**Recorded information**.

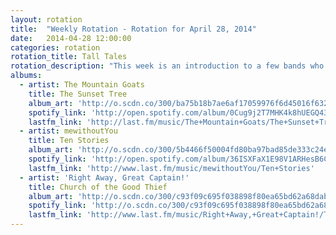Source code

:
 ```yaml
---
layout: rotation
title:  "Weekly Rotation - Rotation for April 28, 2014"
date:   2014-04-28 12:00:00
categories: rotation
rotation_title: Tall Tales
rotation_description: "This week is an introduction to a few bands who are all about telling great stories."
albums:
  - artist: The Mountain Goats
    title: The Sunset Tree
    album_art: 'http://o.scdn.co/300/ba75b18b7ae6af17059976f6d45016f632064ee3'
    spotify_link: 'http://open.spotify.com/album/0Cug9j2T7MHK4k8hUEGQ43'
    lastfm_link: 'http://last.fm/music/The+Mountain+Goats/The+Sunset+Tree'
  - artist: mewithoutYou
    title: Ten Stories
    album_art: 'http://o.scdn.co/300/5b4466f50004fd80ba97bad85de333c24e814613'
    spotify_link: 'http://open.spotify.com/album/36ISXFaX1E98V1ARHesB6C'
    lastfm_link: 'http://www.last.fm/music/mewithoutYou/Ten+Stories'
  - artist: 'Right Away, Great Captain!'
    title: Church of the Good Thief
    album_art: 'http://o.scdn.co/300/c93f09c695f038898f80ea65bd62a68dab214cb0'
    spotify_link: 'http://o.scdn.co/300/c93f09c695f038898f80ea65bd62a68dab214cb0'
    lastfm_link: 'http://www.last.fm/music/Right+Away,+Great+Captain!/The+Church+Of+The+Good+Thief'
---
```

**Exercise**.
Your answer must restate the entries word for word and contain no pictures.

**Reply**.
Source code

:
 ```yaml
---
layout: rotation
title:  "Weekly Rotation - Rotation for April 28, 2014"
date:   2014-04-28 12:00:00
categories: rotation
rotation_title: Tall Tales
rotation_description: "This week is an introduction to a few bands who are all about telling great stories."
albums:
  - artist: The Mountain Goats
    title: The Sunset Tree
    album_art: 'http://o.scdn.co/300/ba75b18b7ae6af17059976f6d45016f632064ee3'
    spotify_link: 'http://open.spotify.com/album/0Cug9j2T7MHK4k8hUEGQ43'
    lastfm_link: 'http://last.fm/music/The+Mountain+Goats/The+Sunset+Tree'
  - artist: mewithoutYou
    title: Ten Stories
    album_art: 'http://o.scdn.co/300/5b4466f50004fd80ba97bad85de333c24e814613'
    spotify_link: 'http://open.spotify.com/album/36ISXFaX1E98V1ARHesB6C'
    lastfm_link: 'http://www.last.fm/music/mewithoutYou/Ten+Stories'
  - artist: 'Right Away, Great Captain!'
    title: Church of the Good Thief
    album_art: 'http://o.scdn.co/300/c93f09c695f038898f80ea65bd62a68dab214cb0'
    spotify_link: 'http://o.scdn.co/300/c93f09c695f038898f80ea65bd62a68dab214cb0'
    lastfm_link: 'http://www.last.fm/music/Right+Away,+Great+Captain!/The+Church+Of+The+Good+Thief'
---
```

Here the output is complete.